Collect all lines containing the word "simulation" from the data.
### ENTRIES PROVIDED ###
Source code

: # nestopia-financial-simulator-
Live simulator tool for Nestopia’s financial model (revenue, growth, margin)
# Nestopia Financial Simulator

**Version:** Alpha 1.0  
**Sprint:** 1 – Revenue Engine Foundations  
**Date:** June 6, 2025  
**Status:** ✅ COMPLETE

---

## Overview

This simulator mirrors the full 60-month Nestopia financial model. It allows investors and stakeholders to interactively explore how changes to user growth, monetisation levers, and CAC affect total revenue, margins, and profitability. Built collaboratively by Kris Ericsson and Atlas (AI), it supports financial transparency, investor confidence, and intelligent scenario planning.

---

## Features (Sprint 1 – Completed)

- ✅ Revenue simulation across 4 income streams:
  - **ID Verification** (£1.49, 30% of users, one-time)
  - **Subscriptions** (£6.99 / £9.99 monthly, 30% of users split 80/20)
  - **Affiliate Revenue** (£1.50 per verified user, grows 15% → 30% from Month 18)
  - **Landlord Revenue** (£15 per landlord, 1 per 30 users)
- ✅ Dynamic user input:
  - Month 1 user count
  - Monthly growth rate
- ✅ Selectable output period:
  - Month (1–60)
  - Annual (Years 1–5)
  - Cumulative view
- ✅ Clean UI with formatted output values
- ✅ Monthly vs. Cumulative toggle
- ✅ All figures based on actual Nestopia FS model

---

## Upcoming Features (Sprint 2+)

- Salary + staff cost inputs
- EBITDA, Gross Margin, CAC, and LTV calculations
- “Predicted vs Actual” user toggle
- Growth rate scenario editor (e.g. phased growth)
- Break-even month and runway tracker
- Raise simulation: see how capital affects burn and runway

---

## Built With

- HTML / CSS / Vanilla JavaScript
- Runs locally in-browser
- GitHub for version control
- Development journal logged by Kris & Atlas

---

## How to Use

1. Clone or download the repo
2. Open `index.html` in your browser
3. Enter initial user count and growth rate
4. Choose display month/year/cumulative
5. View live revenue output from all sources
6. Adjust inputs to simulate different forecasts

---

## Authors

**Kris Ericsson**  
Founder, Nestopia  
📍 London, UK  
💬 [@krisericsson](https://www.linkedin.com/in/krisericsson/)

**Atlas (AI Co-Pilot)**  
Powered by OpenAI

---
###
■ EXERCISE RESPONSE
- ✅ Revenue simulation across 4 income streams:
- Raise simulation: see how capital affects burn and runway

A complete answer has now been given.